Abby Richter (Katherine Heigl) is a lovelorn TV producer who, despite a long and arduous search for the perfect mate, is hopelessly single. The battle of the sexes heats up when her employers team her up with Mike Chadway (Gerard Butler), an opinionated TV celebrity who plans to put Abby through the wringer to prove his own theories about what makes men and women tick.
There's not much about The Ugly Truth that doesn't feel familiar. We've seen this before: neurotic workaholic meets obnoxious neanderthal. She initially hates his guts but eventually warms up to him after he helps her land the man of her dreams (Nick Seacy) or at least what she thinks is the man of her dreams. We get to see episodic sitcom moments along the way before the two finally realize they're meant for each other and end up having hot, steamy sex (dimly-lit and played for laughs, of course) just seconds before the end credits.

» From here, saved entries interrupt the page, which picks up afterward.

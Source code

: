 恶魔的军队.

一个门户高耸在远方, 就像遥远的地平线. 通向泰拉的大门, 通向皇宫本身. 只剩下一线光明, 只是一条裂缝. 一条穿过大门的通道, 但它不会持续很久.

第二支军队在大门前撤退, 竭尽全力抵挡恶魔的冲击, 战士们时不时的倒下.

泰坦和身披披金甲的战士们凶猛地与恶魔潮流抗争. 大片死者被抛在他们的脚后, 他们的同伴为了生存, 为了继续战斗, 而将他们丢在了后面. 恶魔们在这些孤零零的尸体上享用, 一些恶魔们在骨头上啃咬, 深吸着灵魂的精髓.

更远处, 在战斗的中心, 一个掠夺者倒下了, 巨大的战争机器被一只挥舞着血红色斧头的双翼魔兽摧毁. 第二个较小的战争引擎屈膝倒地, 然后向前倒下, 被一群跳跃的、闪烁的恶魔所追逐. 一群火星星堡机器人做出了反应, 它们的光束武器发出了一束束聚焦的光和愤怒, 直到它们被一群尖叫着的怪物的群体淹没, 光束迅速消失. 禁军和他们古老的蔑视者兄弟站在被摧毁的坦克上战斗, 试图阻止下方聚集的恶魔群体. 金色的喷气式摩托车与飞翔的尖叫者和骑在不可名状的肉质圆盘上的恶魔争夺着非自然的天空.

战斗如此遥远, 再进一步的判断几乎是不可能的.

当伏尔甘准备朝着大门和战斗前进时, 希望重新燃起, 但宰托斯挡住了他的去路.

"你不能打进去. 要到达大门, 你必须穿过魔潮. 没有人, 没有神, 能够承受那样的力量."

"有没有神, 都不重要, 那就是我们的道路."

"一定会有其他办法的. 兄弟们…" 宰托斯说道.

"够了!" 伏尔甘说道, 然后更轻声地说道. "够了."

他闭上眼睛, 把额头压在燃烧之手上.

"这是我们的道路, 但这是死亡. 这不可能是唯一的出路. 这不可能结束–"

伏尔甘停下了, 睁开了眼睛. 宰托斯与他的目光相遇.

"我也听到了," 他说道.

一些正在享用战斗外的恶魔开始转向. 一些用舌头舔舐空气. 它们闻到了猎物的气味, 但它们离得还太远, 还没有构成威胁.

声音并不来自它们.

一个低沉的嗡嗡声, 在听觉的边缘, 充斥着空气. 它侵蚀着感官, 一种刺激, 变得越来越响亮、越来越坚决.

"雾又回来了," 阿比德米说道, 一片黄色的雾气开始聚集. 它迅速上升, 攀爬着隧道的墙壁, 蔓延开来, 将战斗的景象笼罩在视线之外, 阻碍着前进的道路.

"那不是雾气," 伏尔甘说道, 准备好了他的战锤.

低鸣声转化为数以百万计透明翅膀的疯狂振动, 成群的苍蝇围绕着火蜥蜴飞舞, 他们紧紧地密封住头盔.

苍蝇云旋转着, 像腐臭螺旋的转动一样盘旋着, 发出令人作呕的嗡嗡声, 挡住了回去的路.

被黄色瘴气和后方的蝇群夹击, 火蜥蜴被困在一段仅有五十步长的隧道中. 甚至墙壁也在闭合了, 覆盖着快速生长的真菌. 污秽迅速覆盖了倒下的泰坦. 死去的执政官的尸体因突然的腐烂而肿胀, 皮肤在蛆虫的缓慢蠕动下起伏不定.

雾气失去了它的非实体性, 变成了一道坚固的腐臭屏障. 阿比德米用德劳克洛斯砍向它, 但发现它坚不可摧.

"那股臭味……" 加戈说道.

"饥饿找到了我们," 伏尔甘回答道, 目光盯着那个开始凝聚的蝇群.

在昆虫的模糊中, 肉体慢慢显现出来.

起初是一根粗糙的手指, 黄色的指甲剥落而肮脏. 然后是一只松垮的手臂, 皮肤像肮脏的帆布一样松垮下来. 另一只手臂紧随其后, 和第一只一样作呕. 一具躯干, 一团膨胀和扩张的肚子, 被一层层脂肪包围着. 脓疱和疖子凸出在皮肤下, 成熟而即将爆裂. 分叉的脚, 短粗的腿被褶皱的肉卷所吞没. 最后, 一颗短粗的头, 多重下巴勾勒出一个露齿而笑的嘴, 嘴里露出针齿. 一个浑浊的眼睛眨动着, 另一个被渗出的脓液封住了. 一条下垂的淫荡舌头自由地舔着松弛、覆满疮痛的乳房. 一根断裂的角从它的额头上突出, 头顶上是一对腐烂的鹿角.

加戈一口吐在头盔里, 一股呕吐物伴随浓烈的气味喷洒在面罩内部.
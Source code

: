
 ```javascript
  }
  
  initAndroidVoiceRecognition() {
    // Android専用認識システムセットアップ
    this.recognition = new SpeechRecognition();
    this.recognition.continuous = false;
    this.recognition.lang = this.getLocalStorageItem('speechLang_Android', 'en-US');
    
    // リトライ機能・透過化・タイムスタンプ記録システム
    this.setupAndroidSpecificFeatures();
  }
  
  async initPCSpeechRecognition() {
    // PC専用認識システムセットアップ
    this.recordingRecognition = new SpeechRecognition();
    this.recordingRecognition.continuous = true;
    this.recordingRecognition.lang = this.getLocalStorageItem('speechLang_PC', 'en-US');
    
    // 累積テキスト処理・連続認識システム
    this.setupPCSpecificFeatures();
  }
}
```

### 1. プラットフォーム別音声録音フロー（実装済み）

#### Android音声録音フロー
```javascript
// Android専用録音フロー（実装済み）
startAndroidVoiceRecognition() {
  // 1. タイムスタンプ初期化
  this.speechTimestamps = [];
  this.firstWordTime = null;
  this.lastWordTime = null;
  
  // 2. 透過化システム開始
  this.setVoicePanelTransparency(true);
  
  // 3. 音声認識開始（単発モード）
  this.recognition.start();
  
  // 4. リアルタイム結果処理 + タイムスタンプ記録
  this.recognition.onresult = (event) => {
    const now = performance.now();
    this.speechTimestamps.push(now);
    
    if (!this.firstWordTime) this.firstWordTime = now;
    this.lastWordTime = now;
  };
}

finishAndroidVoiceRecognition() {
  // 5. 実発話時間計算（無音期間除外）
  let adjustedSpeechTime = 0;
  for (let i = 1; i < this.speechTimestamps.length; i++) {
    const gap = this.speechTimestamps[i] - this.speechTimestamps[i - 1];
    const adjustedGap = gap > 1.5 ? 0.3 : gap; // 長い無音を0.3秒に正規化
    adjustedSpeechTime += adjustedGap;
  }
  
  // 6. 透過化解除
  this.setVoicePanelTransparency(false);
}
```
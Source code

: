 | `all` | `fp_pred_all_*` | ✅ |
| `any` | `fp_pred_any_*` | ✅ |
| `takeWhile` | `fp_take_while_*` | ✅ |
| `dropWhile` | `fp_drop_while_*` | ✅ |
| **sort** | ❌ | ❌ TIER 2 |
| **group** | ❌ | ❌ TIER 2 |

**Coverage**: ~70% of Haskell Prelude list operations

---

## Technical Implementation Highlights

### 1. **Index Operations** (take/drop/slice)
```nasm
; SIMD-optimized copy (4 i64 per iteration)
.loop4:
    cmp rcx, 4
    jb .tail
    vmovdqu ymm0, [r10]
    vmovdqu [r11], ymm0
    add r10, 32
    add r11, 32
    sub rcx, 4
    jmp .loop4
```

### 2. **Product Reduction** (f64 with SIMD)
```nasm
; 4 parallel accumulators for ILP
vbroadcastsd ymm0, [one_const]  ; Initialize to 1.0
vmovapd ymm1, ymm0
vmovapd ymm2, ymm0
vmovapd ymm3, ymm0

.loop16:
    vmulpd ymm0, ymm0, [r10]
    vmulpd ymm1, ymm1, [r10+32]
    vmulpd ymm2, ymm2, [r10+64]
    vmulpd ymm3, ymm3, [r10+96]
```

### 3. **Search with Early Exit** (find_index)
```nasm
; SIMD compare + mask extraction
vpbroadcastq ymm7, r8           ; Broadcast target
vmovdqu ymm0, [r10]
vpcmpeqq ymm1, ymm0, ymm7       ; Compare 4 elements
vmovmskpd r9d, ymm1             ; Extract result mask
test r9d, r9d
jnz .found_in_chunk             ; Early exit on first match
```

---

In the hands of lesser talents, The Ugly Truth would have been just plain ugly. And in the eyes of the many critics who mercilessly panned it, it is. But for me, the movie works simply because it unapologetically plays to the strengths of its leads. Katherine Heigl has in fact perfected the neurotic workaholic part to a T in Knocked Up and 27 Dresses while Gerard Butler was in fact pretty much a neanderthal in his best known role to date in 300. One could easily argue that they're just mailing it in here.
But until they would later prove otherwise, these are the roles they do best, for better and for worse. There's a good reason why Katherine Heigl gets the roles that used to go to Meg Ryan and would have also gone to Anne Hathaway until she decided to expand her horizons with Rachel Getting Married. And I don't care if others say she's not up to Meg Ryan's standard-setting moment in When Harry Met Sally in a similar scene here. She made it work, she was funny, enough said.
As for Gerard Butler, well, can anyone imagine this guy in a mild-mannered role? My thoughts exactly. If his 300 character King Leonidas lived in modern times and suddenly found himself looking for work, we would most likely find him hosting a cable TV show like The Ugly Truth.
And their chemistry (unlike that of Julianne Moore and Pierce Brosnan in the just plain awful Laws of Attraction) is actually pretty good. And as romantic chick flicks like this go, chemistry is everything.
As the title of its official website suggests, The Ugly Truth isn't pretty. Well, guilty pleasures aren't supposed to be. But it is a watchable and entertaining yarn, whether you keep your expectations to a minimum or just limit them to what the lead actors are (currently) capable of.